▶ Your assignment
Nothing is needed except the lines below that run from the one with "<AddressAssignments>" through the one with "</InstanceAddress>", repeated exactly.

(Stored data)

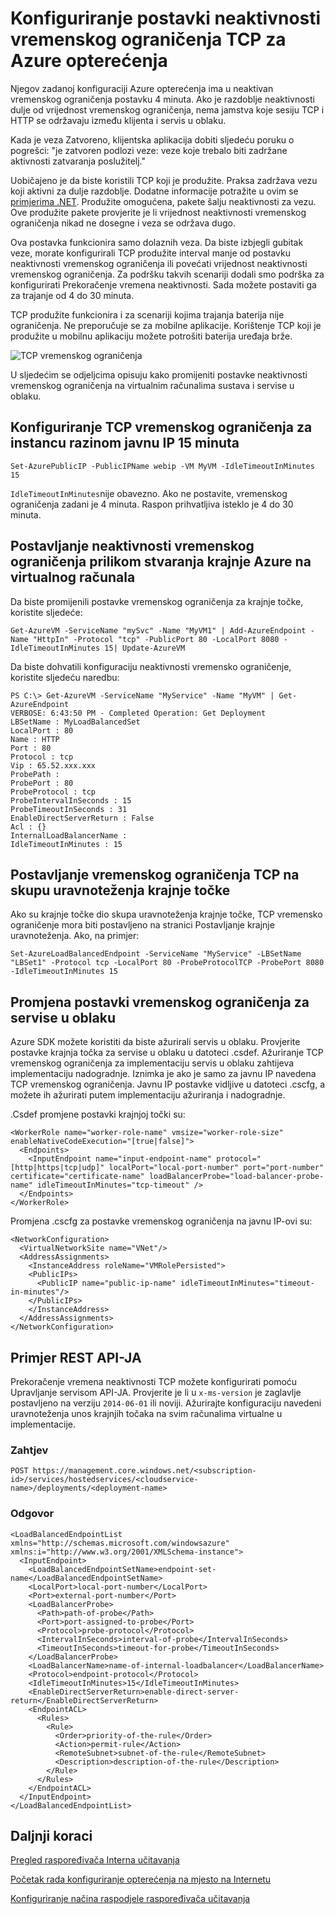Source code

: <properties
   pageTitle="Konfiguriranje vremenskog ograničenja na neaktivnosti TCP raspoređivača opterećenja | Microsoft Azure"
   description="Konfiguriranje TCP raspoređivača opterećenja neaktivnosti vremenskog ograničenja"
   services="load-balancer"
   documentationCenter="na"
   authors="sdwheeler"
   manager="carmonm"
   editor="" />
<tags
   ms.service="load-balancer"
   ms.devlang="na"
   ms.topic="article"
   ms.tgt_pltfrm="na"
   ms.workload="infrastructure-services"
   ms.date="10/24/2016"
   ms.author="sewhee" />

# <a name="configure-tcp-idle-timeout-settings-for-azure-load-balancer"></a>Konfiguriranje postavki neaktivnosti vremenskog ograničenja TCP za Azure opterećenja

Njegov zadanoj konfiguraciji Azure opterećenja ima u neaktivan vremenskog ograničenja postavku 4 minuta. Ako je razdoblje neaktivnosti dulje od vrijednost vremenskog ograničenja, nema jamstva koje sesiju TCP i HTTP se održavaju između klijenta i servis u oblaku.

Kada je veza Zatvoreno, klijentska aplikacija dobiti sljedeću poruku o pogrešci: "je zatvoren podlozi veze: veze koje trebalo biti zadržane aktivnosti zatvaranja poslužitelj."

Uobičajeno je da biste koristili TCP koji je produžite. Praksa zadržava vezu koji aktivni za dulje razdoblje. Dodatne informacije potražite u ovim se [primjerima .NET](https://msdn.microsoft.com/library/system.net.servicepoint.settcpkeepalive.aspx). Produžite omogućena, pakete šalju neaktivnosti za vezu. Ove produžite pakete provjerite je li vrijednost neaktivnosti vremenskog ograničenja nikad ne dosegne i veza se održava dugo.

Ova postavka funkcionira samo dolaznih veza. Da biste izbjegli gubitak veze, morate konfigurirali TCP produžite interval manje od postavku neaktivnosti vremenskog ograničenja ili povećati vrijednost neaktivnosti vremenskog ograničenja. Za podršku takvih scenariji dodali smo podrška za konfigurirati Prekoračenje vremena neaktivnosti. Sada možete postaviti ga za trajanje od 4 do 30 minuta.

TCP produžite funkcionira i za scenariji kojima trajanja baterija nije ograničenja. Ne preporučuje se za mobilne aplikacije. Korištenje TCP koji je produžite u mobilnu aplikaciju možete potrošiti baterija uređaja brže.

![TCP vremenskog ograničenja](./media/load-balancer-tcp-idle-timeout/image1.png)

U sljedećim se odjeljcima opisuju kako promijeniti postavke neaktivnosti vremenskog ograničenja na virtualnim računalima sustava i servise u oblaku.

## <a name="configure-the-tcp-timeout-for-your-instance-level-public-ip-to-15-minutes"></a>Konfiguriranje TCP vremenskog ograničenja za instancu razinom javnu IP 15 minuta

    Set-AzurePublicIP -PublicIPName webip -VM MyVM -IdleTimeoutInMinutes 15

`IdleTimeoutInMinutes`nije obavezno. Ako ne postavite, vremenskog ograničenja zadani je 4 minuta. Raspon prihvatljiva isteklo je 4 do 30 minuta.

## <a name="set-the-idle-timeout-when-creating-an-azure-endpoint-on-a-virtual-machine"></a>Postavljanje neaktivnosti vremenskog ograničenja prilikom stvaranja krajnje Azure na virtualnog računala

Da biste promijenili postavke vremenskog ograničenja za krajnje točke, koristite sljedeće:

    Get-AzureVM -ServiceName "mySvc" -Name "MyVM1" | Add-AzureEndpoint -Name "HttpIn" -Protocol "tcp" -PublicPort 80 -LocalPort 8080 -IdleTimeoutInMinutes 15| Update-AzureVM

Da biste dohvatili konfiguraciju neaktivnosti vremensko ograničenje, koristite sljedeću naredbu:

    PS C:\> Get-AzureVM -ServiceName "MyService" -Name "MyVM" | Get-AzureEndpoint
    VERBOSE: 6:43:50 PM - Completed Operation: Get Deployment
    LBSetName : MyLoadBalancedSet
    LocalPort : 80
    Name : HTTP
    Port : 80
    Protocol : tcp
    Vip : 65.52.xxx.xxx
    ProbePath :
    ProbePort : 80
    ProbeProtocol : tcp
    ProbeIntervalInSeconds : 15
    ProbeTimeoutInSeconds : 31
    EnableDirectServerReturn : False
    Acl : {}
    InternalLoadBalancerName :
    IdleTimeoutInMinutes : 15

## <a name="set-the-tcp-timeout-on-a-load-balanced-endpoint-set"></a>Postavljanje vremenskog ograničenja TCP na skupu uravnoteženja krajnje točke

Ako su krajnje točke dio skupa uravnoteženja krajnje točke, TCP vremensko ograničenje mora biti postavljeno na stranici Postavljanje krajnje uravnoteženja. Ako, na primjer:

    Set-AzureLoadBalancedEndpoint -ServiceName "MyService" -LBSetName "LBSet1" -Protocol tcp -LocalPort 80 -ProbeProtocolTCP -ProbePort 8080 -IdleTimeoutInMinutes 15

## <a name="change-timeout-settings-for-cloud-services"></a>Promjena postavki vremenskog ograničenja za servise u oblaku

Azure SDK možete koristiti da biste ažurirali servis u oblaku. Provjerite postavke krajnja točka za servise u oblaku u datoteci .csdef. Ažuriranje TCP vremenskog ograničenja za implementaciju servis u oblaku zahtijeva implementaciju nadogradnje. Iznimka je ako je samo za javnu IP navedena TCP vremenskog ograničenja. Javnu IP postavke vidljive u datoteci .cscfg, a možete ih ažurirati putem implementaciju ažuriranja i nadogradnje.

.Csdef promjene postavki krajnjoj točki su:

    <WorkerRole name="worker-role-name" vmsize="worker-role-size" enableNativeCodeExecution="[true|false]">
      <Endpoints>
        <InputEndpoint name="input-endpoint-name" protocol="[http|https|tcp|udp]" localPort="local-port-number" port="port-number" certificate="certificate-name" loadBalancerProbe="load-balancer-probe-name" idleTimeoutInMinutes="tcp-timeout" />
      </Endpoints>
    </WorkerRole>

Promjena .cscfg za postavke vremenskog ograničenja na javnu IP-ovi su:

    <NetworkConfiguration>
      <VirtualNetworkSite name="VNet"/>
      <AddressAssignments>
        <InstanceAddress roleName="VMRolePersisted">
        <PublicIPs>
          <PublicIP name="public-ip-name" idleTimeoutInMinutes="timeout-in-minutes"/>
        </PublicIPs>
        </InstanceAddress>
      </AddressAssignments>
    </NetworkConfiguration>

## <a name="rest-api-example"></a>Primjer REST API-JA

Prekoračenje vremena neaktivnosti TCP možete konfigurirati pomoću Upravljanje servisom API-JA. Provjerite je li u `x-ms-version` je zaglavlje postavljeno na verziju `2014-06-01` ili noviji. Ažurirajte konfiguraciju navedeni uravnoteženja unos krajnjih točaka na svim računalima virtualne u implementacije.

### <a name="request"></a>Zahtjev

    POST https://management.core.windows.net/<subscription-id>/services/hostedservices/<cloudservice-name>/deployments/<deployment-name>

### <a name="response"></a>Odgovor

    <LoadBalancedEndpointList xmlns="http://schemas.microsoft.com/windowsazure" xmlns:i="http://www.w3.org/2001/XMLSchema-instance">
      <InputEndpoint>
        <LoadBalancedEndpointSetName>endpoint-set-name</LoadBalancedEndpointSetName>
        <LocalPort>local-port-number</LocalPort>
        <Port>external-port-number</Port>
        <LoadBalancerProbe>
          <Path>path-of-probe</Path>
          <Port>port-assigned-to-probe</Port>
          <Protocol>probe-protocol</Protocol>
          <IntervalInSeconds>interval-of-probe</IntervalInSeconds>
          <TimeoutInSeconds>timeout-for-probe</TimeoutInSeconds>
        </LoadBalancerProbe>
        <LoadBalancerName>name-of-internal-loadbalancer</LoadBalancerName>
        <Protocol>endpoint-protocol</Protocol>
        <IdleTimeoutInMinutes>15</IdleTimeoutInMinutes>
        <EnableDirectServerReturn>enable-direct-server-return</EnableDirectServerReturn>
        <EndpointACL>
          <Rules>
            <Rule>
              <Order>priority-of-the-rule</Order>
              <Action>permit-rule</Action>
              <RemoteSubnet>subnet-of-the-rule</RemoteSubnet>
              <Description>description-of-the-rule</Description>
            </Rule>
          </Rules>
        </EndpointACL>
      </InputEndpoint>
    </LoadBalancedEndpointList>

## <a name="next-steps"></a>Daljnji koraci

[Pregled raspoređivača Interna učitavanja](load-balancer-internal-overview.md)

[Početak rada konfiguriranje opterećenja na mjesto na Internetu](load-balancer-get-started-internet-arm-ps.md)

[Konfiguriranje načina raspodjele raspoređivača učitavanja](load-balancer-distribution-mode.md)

▶ Output of the task
      <AddressAssignments>
        <InstanceAddress roleName="VMRolePersisted">
        <PublicIPs>
          <PublicIP name="public-ip-name" idleTimeoutInMinutes="timeout-in-minutes"/>
        </PublicIPs>
        </InstanceAddress>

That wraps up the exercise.